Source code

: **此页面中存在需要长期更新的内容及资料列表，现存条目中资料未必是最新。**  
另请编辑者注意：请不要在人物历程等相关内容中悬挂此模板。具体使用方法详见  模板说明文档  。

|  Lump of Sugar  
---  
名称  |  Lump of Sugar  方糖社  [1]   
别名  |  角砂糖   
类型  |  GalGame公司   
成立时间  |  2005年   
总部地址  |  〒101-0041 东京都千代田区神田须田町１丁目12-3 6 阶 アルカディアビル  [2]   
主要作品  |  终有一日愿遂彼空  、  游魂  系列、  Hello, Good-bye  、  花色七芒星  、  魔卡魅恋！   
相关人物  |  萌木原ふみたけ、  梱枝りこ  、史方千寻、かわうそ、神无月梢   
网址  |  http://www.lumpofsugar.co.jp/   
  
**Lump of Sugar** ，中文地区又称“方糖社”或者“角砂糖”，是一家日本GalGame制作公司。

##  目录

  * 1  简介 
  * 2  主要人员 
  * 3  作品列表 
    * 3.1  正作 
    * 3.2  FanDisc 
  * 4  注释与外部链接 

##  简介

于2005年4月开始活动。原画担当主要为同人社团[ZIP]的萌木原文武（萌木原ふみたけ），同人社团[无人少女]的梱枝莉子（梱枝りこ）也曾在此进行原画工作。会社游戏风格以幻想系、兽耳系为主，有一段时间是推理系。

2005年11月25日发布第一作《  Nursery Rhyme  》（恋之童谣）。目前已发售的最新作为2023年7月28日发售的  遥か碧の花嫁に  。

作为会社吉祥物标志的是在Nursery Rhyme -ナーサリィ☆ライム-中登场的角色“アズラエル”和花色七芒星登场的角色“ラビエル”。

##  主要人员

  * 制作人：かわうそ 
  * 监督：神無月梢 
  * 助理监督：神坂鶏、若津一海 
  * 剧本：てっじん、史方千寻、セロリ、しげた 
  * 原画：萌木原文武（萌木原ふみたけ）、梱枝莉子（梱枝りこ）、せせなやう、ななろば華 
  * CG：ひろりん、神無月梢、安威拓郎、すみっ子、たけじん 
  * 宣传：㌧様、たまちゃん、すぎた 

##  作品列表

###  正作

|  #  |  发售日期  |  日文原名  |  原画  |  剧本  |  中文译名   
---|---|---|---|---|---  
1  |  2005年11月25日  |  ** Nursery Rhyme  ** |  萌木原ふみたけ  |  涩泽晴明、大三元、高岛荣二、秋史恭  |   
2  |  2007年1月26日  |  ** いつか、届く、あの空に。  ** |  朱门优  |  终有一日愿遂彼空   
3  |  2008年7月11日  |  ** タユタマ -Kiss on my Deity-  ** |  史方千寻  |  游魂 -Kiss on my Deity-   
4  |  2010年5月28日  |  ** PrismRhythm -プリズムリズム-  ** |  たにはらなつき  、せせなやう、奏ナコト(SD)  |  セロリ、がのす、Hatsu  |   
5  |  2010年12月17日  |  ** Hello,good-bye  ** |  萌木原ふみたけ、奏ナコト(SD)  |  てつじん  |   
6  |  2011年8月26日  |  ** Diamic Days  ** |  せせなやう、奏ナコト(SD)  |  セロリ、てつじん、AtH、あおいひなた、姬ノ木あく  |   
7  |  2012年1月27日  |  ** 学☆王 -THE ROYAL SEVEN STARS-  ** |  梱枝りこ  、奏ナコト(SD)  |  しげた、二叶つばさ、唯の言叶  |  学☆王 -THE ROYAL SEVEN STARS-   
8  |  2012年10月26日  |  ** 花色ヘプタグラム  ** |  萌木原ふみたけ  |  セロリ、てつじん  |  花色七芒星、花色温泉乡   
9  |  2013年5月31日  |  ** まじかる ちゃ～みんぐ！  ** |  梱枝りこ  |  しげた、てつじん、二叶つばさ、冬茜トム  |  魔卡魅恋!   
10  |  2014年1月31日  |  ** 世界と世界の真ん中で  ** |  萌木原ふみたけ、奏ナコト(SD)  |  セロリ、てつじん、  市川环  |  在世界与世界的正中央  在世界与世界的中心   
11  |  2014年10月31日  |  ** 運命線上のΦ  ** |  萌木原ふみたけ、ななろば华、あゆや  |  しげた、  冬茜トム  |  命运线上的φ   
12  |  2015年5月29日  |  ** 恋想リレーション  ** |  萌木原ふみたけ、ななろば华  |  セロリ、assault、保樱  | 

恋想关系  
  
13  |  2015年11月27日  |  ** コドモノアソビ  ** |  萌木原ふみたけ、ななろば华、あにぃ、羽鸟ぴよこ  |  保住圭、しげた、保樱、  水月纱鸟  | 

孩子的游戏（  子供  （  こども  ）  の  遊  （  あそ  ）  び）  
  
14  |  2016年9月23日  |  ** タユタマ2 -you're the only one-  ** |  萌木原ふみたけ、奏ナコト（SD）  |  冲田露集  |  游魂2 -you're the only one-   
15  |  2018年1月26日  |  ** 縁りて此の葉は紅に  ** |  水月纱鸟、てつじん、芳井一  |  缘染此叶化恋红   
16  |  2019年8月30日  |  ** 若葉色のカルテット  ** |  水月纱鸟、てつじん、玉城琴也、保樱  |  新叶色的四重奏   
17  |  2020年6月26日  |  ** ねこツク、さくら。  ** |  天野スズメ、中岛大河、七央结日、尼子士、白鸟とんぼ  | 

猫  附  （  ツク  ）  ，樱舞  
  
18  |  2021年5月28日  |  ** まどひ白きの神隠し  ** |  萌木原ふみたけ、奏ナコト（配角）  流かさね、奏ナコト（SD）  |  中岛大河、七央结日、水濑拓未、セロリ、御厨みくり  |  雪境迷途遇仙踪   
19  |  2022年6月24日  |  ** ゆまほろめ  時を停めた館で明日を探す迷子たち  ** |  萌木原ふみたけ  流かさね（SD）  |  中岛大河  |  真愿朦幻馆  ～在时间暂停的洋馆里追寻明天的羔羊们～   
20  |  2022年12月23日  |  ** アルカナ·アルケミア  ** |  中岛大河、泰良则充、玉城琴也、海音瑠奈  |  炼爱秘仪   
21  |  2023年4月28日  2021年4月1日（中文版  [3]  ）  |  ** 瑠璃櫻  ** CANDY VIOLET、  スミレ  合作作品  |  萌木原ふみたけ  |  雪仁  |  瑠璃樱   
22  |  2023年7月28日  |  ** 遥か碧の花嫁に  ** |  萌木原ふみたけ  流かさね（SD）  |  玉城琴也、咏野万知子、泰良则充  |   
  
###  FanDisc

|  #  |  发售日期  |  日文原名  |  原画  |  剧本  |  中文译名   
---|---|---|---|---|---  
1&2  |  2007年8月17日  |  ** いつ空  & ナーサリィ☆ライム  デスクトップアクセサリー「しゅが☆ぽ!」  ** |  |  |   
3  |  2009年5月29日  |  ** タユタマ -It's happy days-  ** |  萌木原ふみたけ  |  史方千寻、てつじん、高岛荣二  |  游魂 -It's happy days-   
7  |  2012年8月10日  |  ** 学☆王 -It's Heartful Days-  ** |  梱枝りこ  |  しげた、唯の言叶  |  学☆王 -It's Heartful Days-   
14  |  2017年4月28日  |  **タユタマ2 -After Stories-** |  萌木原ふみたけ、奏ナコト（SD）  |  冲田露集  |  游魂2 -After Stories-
────
• _Work request_: Restate the data above word for word.

• _Reply to the task_:
Source code

: **此页面中存在需要长期更新的内容及资料列表，现存条目中资料未必是最新。**  
另请编辑者注意：请不要在人物历程等相关内容中悬挂此模板。具体使用方法详见  模板说明文档  。

|  Lump of Sugar  
---  
名称  |  Lump of Sugar  方糖社  [1]   
别名  |  角砂糖   
类型  |  GalGame公司   
成立时间  |  2005年   
总部地址  |  〒101-0041 东京都千代田区神田须田町１丁目12-3 6 阶 アルカディアビル  [2]   
主要作品  |  终有一日愿遂彼空  、  游魂  系列、  Hello, Good-bye  、  花色七芒星  、  魔卡魅恋！   
相关人物  |  萌木原ふみたけ、  梱枝りこ  、史方千寻、かわうそ、神无月梢   
网址  |  http://www.lumpofsugar.co.jp/   
  
**Lump of Sugar** ，中文地区又称“方糖社”或者“角砂糖”，是一家日本GalGame制作公司。

##  目录

  * 1  简介 
  * 2  主要人员 
  * 3  作品列表 
    * 3.1  正作 
    * 3.2  FanDisc 
  * 4  注释与外部链接 

##  简介

于2005年4月开始活动。原画担当主要为同人社团[ZIP]的萌木原文武（萌木原ふみたけ），同人社团[无人少女]的梱枝莉子（梱枝りこ）也曾在此进行原画工作。会社游戏风格以幻想系、兽耳系为主，有一段时间是推理系。

2005年11月25日发布第一作《  Nursery Rhyme  》（恋之童谣）。目前已发售的最新作为2023年7月28日发售的  遥か碧の花嫁に  。

作为会社吉祥物标志的是在Nursery Rhyme -ナーサリィ☆ライム-中登场的角色“アズラエル”和花色七芒星登场的角色“ラビエル”。

##  主要人员

  * 制作人：かわうそ 
  * 监督：神無月梢 
  * 助理监督：神坂鶏、若津一海 
  * 剧本：てっじん、史方千寻、セロリ、しげた 
  * 原画：萌木原文武（萌木原ふみたけ）、梱枝莉子（梱枝りこ）、せせなやう、ななろば華 
  * CG：ひろりん、神無月梢、安威拓郎、すみっ子、たけじん 
  * 宣传：㌧様、たまちゃん、すぎた 

##  作品列表

###  正作

|  #  |  发售日期  |  日文原名  |  原画  |  剧本  |  中文译名   
---|---|---|---|---|---  
1  |  2005年11月25日  |  ** Nursery Rhyme  ** |  萌木原ふみたけ  |  涩泽晴明、大三元、高岛荣二、秋史恭  |   
2  |  2007年1月26日  |  ** いつか、届く、あの空に。  ** |  朱门优  |  终有一日愿遂彼空   
3  |  2008年7月11日  |  ** タユタマ -Kiss on my Deity-  ** |  史方千寻  |  游魂 -Kiss on my Deity-   
4  |  2010年5月28日  |  ** PrismRhythm -プリズムリズム-  ** |  たにはらなつき  、せせなやう、奏ナコト(SD)  |  セロリ、がのす、Hatsu  |   
5  |  2010年12月17日  |  ** Hello,good-bye  ** |  萌木原ふみたけ、奏ナコト(SD)  |  てつじん  |   
6  |  2011年8月26日  |  ** Diamic Days  ** |  せせなやう、奏ナコト(SD)  |  セロリ、てつじん、AtH、あおいひなた、姬ノ木あく  |   
7  |  2012年1月27日  |  ** 学☆王 -THE ROYAL SEVEN STARS-  ** |  梱枝りこ  、奏ナコト(SD)  |  しげた、二叶つばさ、唯の言叶  |  学☆王 -THE ROYAL SEVEN STARS-   
8  |  2012年10月26日  |  ** 花色ヘプタグラム  ** |  萌木原ふみたけ  |  セロリ、てつじん  |  花色七芒星、花色温泉乡   
9  |  2013年5月31日  |  ** まじかる ちゃ～みんぐ！  ** |  梱枝りこ  |  しげた、てつじん、二叶つばさ、冬茜トム  |  魔卡魅恋!   
10  |  2014年1月31日  |  ** 世界と世界の真ん中で  ** |  萌木原ふみたけ、奏ナコト(SD)  |  セロリ、てつじん、  市川环  |  在世界与世界的正中央  在世界与世界的中心   
11  |  2014年10月31日  |  ** 運命線上のΦ  ** |  萌木原ふみたけ、ななろば华、あゆや  |  しげた、  冬茜トム  |  命运线上的φ   
12  |  2015年5月29日  |  ** 恋想リレーション  ** |  萌木原ふみたけ、ななろば华  |  セロリ、assault、保樱  | 

恋想关系  
  
13  |  2015年11月27日  |  ** コドモノアソビ  ** |  萌木原ふみたけ、ななろば华、あにぃ、羽鸟ぴよこ  |  保住圭、しげた、保樱、  水月纱鸟  | 

孩子的游戏（  子供  （  こども  ）  の  遊  （  あそ  ）  び）  
  
14  |  2016年9月23日  |  ** タユタマ2 -you're the only one-  ** |  萌木原ふみたけ、奏ナコト（SD）  |  冲田露集  |  游魂2 -you're the only one-   
15  |  2018年1月26日  |  ** 縁りて此の葉は紅に  ** |  水月纱鸟、てつじん、芳井一  |  缘染此叶化恋红   
16  |  2019年8月30日  |  ** 若葉色のカルテット  ** |  水月纱鸟、てつじん、玉城琴也、保樱  |  新叶色的四重奏   
17  |  2020年6月26日  |  ** ねこツク、さくら。  ** |  天野スズメ、中岛大河、七央结日、尼子士、白鸟とんぼ  | 

猫  附  （  ツク  ）  ，樱舞  
  
18  |  2021年5月28日  |  ** まどひ白きの神隠し  ** |  萌木原ふみたけ、奏ナコト（配角）  流かさね、奏ナコト（SD）  |  中岛大河、七央结日、水濑拓未、セロリ、御厨みくり  |  雪境迷途遇仙踪   
19  |  2022年6月24日  |  ** ゆまほろめ  時を停めた館で明日を探す迷子たち  ** |  萌木原ふみたけ  流かさね（SD）  |  中岛大河  |  真愿朦幻馆  ～在时间暂停的洋馆里追寻明天的羔羊们～   
20  |  2022年12月23日  |  ** アルカナ·アルケミア  ** |  中岛大河、泰良则充、玉城琴也、海音瑠奈  |  炼爱秘仪   
21  |  2023年4月28日  2021年4月1日（中文版  [3]  ）  |  ** 瑠璃櫻  ** CANDY VIOLET、  スミレ  合作作品  |  萌木原ふみたけ  |  雪仁  |  瑠璃樱   
22  |  2023年7月28日  |  ** 遥か碧の花嫁に  ** |  萌木原ふみたけ  流かさね（SD）  |  玉城琴也、咏野万知子、泰良则充  |   
  
###  FanDisc

|  #  |  发售日期  |  日文原名  |  原画  |  剧本  |  中文译名   
---|---|---|---|---|---  
1&2  |  2007年8月17日  |  ** いつ空  & ナーサリィ☆ライム  デスクトップアクセサリー「しゅが☆ぽ!」  ** |  |  |   
3  |  2009年5月29日  |  ** タユタマ -It's happy days-  ** |  萌木原ふみたけ  |  史方千寻、てつじん、高岛荣二  |  游魂 -It's happy days-   
7  |  2012年8月10日  |  ** 学☆王 -It's Heartful Days-  ** |  梱枝りこ  |  しげた、唯の言叶  |  学☆王 -It's Heartful Days-   
14  |  2017年4月28日  |  **タユタマ2 -After Stories-** |  萌木原ふみたけ、奏ナコト（SD）  |  冲田露集  |  游魂2 -After Stories-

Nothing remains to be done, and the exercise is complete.